Timide, sauvage même, Romain grandit dans l'ombre de cette mère courageuse et orgueilleuse à laquelle il obéit encore comme un petit enfant. C'est une mère juive, adorante et despotique, volontaire et dominatrice. Elle pousse Romain à réussir, à se surpasser. Il s'exécute par respect autant que par amour. On ne voit pas au nom de quoi il aurait refusé de devenir Romain Gary, d'égaler D'Annunzio, sauver la France, puis accepter de la représenter à l'étranger. A treize ans Romain est un adolescent tendu vers un futur qu'il discerne mal et ne sait comment aborder. Un adolescent sévère, concentré sur une angoisse et des projets qu'il ne livre à personne.

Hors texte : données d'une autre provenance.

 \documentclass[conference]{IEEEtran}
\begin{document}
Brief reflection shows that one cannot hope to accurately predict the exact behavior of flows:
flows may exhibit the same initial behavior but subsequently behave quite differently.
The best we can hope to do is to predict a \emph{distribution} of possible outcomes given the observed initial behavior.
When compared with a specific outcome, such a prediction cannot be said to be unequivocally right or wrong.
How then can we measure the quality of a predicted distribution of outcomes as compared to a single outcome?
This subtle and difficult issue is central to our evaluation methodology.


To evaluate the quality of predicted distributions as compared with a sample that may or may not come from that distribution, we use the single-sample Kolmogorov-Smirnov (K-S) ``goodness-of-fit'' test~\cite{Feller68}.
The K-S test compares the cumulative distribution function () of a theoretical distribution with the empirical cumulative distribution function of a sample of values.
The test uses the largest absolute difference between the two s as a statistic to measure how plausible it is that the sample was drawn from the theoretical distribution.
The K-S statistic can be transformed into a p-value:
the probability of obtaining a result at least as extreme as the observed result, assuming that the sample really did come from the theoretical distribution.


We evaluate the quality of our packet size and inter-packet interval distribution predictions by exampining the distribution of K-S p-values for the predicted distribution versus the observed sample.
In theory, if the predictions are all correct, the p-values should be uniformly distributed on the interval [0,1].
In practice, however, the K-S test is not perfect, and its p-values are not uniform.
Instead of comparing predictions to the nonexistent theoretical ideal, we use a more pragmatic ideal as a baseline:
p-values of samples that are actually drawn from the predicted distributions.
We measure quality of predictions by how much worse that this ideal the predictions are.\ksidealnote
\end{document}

Au lycée de Nice Romain est un bon élève, il possède un don d'écrire et une maturité rares. Cette adolescence niçoise, Romain Gary la racontera un jour, à grands traits imprécis, dans le roman qui passera pour le plus autobiographique de son oeuvre, La promesse de l'Aube, où sous le masque de l'écrivain reconnu et fêté, perceront encore toutes les tendresses et les blessures du jeune homme d'autrefois. Pourtant on y chercherait en vain les détails rigoureux d'une biographie. C'est l'atmosphère de Nice, avec ses tentations et ses misères, qui est décrite. C'est surtout l'amour d'une mère et d'un fils, amour possessif et exigeant, qui est au centre de cette histoire, tracée par une plume très pudique. Au coeur de ce récit, la figure excessive de sa propre mère : mère chimérique, tyrannique, encombrante, fantasque, possessive jusqu'au sacrifice de soi, vouant son fils au succès les plus fous pour mettre au clou ses propres déboires, rêvant Romain comme lui-même l'inventera plus tard. Le récit est extravagant, comme ses personnages. Qui, sinon une mère à l'imagination slave, pourrait croire en la vérité d'un tel destin ? Que le fils émigré d'une théâtreuse russe jouant sa vie comme son dernier rôle, abandonnée par son époux, élevant seule son enfant, luttant contre la misère et les sarcasmes sans jamais désespérer de cette terre promise qu'était la France légendaire des droits de l'homme ; qu'un tel rejeton puisse devenir compagnon de la Libération, consul général de France, officier de la Légion d'honneur, il faut tout le génie de la plume de Gary, sa puissance créatrice, pour y croire. Sur son passé, Gary n'a pas menti. Il n'a rien inventé. Il a plutôt travesti une vérité trop sordide, trop laide et qui l'a fait souffrir. Il enjolive quand il raconte, il poudre, il farde, il paillette sa vie. Moins mythomane que magicien dans sa manière de tout enchanter, poétiquement.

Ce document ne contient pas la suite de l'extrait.